The problem.
Give the records again exactly as written. Leave out the pictures.

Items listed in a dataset

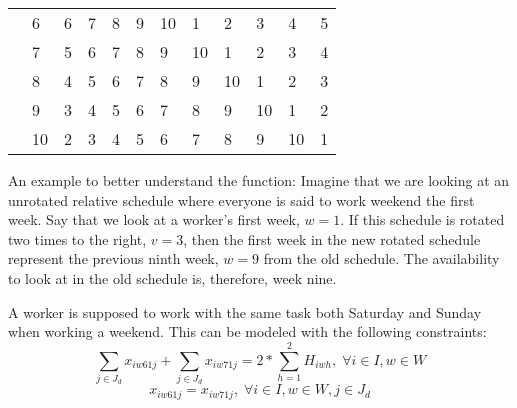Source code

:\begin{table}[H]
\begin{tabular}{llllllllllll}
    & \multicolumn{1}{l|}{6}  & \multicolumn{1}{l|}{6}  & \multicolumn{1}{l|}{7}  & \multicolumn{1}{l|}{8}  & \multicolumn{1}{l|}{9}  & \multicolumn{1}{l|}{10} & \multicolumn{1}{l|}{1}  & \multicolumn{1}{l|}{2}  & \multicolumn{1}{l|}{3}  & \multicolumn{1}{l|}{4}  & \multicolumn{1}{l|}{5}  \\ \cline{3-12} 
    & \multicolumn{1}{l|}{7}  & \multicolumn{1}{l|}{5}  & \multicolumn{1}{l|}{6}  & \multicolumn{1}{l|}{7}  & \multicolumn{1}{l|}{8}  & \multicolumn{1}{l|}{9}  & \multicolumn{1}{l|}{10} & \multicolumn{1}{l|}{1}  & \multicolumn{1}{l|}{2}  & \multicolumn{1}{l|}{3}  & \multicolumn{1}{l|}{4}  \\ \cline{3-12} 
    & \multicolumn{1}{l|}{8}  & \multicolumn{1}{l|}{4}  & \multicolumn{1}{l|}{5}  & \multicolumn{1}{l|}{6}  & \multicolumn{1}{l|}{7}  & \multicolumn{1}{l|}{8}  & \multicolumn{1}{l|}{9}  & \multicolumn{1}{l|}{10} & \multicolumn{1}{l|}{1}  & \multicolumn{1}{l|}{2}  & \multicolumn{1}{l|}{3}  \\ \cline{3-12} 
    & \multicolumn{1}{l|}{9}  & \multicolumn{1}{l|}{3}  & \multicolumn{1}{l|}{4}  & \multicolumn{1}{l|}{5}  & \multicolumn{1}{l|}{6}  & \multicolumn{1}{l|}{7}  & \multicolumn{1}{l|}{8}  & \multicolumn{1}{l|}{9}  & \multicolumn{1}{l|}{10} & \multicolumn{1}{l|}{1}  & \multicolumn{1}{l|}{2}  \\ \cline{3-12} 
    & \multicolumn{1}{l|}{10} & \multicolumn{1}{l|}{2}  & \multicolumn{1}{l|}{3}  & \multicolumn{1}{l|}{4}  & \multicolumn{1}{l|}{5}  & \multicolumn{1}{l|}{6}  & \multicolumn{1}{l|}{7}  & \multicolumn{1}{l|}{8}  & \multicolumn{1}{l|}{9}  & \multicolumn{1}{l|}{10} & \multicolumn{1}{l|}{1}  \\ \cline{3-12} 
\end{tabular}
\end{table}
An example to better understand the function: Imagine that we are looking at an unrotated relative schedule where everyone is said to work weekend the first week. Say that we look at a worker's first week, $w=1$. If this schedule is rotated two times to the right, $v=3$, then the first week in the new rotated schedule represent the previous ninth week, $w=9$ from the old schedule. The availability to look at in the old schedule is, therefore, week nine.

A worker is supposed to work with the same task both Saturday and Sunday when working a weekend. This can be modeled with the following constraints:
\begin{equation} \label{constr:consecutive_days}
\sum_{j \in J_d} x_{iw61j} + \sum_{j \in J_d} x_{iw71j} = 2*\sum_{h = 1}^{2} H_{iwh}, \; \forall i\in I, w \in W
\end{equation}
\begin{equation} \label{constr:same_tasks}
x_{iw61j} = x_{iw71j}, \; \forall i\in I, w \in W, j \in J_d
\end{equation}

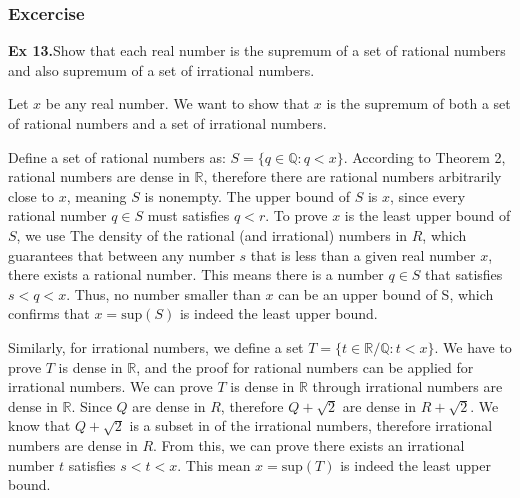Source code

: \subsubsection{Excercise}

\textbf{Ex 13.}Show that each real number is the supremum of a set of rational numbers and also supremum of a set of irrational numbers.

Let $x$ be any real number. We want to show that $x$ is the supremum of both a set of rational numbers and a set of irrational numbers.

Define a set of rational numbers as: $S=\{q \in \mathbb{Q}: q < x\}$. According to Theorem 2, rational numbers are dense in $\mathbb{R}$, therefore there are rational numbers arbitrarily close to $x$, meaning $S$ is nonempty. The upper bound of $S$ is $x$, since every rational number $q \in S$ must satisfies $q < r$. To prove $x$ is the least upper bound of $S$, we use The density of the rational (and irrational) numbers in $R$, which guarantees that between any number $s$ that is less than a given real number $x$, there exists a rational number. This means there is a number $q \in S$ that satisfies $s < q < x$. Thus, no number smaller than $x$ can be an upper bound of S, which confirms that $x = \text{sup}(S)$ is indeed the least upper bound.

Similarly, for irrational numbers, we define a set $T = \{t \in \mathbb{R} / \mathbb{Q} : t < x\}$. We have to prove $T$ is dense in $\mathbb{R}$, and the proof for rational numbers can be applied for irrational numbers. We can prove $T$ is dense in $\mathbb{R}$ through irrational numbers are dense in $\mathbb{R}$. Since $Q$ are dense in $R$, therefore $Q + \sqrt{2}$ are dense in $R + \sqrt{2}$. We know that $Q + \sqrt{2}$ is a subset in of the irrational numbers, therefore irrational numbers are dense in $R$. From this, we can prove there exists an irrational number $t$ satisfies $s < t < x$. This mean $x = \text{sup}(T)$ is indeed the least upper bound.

Written answer.
Source code

:\begin{table}[H]
\begin{tabular}{llllllllllll}
    & \multicolumn{1}{l|}{6}  & \multicolumn{1}{l|}{6}  & \multicolumn{1}{l|}{7}  & \multicolumn{1}{l|}{8}  & \multicolumn{1}{l|}{9}  & \multicolumn{1}{l|}{10} & \multicolumn{1}{l|}{1}  & \multicolumn{1}{l|}{2}  & \multicolumn{1}{l|}{3}  & \multicolumn{1}{l|}{4}  & \multicolumn{1}{l|}{5}  \\ \cline{3-12} 
    & \multicolumn{1}{l|}{7}  & \multicolumn{1}{l|}{5}  & \multicolumn{1}{l|}{6}  & \multicolumn{1}{l|}{7}  & \multicolumn{1}{l|}{8}  & \multicolumn{1}{l|}{9}  & \multicolumn{1}{l|}{10} & \multicolumn{1}{l|}{1}  & \multicolumn{1}{l|}{2}  & \multicolumn{1}{l|}{3}  & \multicolumn{1}{l|}{4}  \\ \cline{3-12} 
    & \multicolumn{1}{l|}{8}  & \multicolumn{1}{l|}{4}  & \multicolumn{1}{l|}{5}  & \multicolumn{1}{l|}{6}  & \multicolumn{1}{l|}{7}  & \multicolumn{1}{l|}{8}  & \multicolumn{1}{l|}{9}  & \multicolumn{1}{l|}{10} & \multicolumn{1}{l|}{1}  & \multicolumn{1}{l|}{2}  & \multicolumn{1}{l|}{3}  \\ \cline{3-12} 
    & \multicolumn{1}{l|}{9}  & \multicolumn{1}{l|}{3}  & \multicolumn{1}{l|}{4}  & \multicolumn{1}{l|}{5}  & \multicolumn{1}{l|}{6}  & \multicolumn{1}{l|}{7}  & \multicolumn{1}{l|}{8}  & \multicolumn{1}{l|}{9}  & \multicolumn{1}{l|}{10} & \multicolumn{1}{l|}{1}  & \multicolumn{1}{l|}{2}  \\ \cline{3-12} 
    & \multicolumn{1}{l|}{10} & \multicolumn{1}{l|}{2}  & \multicolumn{1}{l|}{3}  & \multicolumn{1}{l|}{4}  & \multicolumn{1}{l|}{5}  & \multicolumn{1}{l|}{6}  & \multicolumn{1}{l|}{7}  & \multicolumn{1}{l|}{8}  & \multicolumn{1}{l|}{9}  & \multicolumn{1}{l|}{10} & \multicolumn{1}{l|}{1}  \\ \cline{3-12} 
\end{tabular}
\end{table}
An example to better understand the function: Imagine that we are looking at an unrotated relative schedule where everyone is said to work weekend the first week. Say that we look at a worker's first week, $w=1$. If this schedule is rotated two times to the right, $v=3$, then the first week in the new rotated schedule represent the previous ninth week, $w=9$ from the old schedule. The availability to look at in the old schedule is, therefore, week nine.

A worker is supposed to work with the same task both Saturday and Sunday when working a weekend. This can be modeled with the following constraints:
\begin{equation} \label{constr:consecutive_days}
\sum_{j \in J_d} x_{iw61j} + \sum_{j \in J_d} x_{iw71j} = 2*\sum_{h = 1}^{2} H_{iwh}, \; \forall i\in I, w \in W
\end{equation}
\begin{equation} \label{constr:same_tasks}
x_{iw61j} = x_{iw71j}, \; \forall i\in I, w \in W, j \in J_d
\end{equation}

Source code

: \subsubsection{Excercise}

\textbf{Ex 13.}Show that each real number is the supremum of a set of rational numbers and also supremum of a set of irrational numbers.

Let $x$ be any real number. We want to show that $x$ is the supremum of both a set of rational numbers and a set of irrational numbers.

Define a set of rational numbers as: $S=\{q \in \mathbb{Q}: q < x\}$. According to Theorem 2, rational numbers are dense in $\mathbb{R}$, therefore there are rational numbers arbitrarily close to $x$, meaning $S$ is nonempty. The upper bound of $S$ is $x$, since every rational number $q \in S$ must satisfies $q < r$. To prove $x$ is the least upper bound of $S$, we use The density of the rational (and irrational) numbers in $R$, which guarantees that between any number $s$ that is less than a given real number $x$, there exists a rational number. This means there is a number $q \in S$ that satisfies $s < q < x$. Thus, no number smaller than $x$ can be an upper bound of S, which confirms that $x = \text{sup}(S)$ is indeed the least upper bound.

Similarly, for irrational numbers, we define a set $T = \{t \in \mathbb{R} / \mathbb{Q} : t < x\}$. We have to prove $T$ is dense in $\mathbb{R}$, and the proof for rational numbers can be applied for irrational numbers. We can prove $T$ is dense in $\mathbb{R}$ through irrational numbers are dense in $\mathbb{R}$. Since $Q$ are dense in $R$, therefore $Q + \sqrt{2}$ are dense in $R + \sqrt{2}$. We know that $Q + \sqrt{2}$ is a subset in of the irrational numbers, therefore irrational numbers are dense in $R$. From this, we can prove there exists an irrational number $t$ satisfies $s < t < x$. This mean $x = \text{sup}(T)$ is indeed the least upper bound.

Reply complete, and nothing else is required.